Une autre course, faite à dessein, eut lieu le 25 octobre 1879, à Londres.  Ce concours international avait été organisé par la Society of Balloons of the [sic] Great-Britain (Société des ballons de la Grande-Bretagne). Le ballon anglais l'Éclipse, du cube de 900 mètres, devait être dirigé par M. Wright et le ballon français Académie d'aérostation météorologique n° 1, de 1,200 mètres de capacité, devait être monté par M. Perron, président de cette société, W. de Fonvielle, vice-président, et le commodore Cheyne.

Le sacramentel « Lâchez tout! » se fait entendre, les deux ballons quittent le sol glacé de Crystal-Palace of Sydenham et bondissent dans les airs.

Le ballon français jette du lest et monte...  Il atteint bientôt l'épaisse couche de nuages qui pèse éternellement sur la froide Albion; il la traverse et il monte dans l'espace resplendissant de lumière. Quinze cents mètres!  La dilatation s'opère, le ballon monte et glisse comme un météore dans l'azur des cieux.  Deux mille mètres! il monte toujours.  Enfin, à 7,000 pieds, la marche ascensionnelle s'arrête et l'Académie d'aérostation prend son vol en ligne droite.
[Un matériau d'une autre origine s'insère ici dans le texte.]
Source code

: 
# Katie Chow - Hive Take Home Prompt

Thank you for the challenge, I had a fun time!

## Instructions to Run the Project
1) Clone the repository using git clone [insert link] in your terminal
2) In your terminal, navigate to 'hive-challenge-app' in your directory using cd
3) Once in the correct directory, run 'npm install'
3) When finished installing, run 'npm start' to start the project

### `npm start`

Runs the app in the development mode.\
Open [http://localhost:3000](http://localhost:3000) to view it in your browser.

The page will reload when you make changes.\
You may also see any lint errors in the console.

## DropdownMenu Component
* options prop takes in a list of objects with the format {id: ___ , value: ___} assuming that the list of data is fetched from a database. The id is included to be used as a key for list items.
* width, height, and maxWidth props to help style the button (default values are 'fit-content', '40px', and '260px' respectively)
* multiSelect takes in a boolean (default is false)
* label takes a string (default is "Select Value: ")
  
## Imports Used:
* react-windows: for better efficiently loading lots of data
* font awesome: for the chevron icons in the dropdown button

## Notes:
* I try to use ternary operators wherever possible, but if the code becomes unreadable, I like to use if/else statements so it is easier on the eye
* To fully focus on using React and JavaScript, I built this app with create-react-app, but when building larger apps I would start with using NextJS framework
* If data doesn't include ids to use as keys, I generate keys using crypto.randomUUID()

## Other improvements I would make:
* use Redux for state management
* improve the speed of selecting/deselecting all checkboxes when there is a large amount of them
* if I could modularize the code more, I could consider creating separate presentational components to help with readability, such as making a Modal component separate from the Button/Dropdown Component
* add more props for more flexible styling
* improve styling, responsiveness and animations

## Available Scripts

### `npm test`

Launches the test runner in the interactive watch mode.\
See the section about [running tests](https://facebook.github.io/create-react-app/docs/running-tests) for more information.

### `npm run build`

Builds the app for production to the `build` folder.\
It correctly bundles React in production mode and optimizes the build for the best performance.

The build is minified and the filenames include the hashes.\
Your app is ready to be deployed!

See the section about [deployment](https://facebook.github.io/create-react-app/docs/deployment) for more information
Bientôt le soleil, s'abaissant sur l'horizon, rappelle aux hardis voyageurs que l'heure s'avance et qu'il faut descendre.  Les instruments de physique sont hissés dans un panier dans le cercle, et Perron saisit la corde de soupape...

Le gaz siffle en s'échappant, l'aérostat atteint les nuages sur lesquels, un peu auparavant, son ombre victorieuse courait.  Il s'y enfonce et, de la lumière, il retombe dans le brouillard.

Quand la couche vaporeuse est traversée, les aéronautes poussent un cri : — La mer !

En effet, la mer immense apparaît aux voyageurs.  De loin en loin, comme une aile de goéland, oscille une voile. Et le ballon descend toujours...

Sauvés! une île se dessine.  C'est un rocher aride, affreux; mais qu'importe, c'est la terre !  Le ballon descend encore, le guide-rope traîne dans les flots et modère la force qui l'emporte.  La nacelle atteint bientôt les vagues, mais la grève arrive et les voyageurs sautent sur le roc.

Il faut dégonfler, maintenant : à eux trois et avec beaucoup de peine, enfin, ils y parviennent.  Le ballon, son filet, son cercle, sont réunis dans la nacelle et le tout porté sur le plus haut sommet de l'île.  Les voyageurs commençaient à trouver le temps long sur leur rocher que la marée montante envahissait peu à peu, quand des ouvriers et des pêcheurs, qui avaient assisté de la côte à la descente de l'aérostat, arrivèrent avec des barques, et ramenèrent voyageurs et matériel à Plymouth.  Le lendemain, le tout était de retour à Crystal-Palace.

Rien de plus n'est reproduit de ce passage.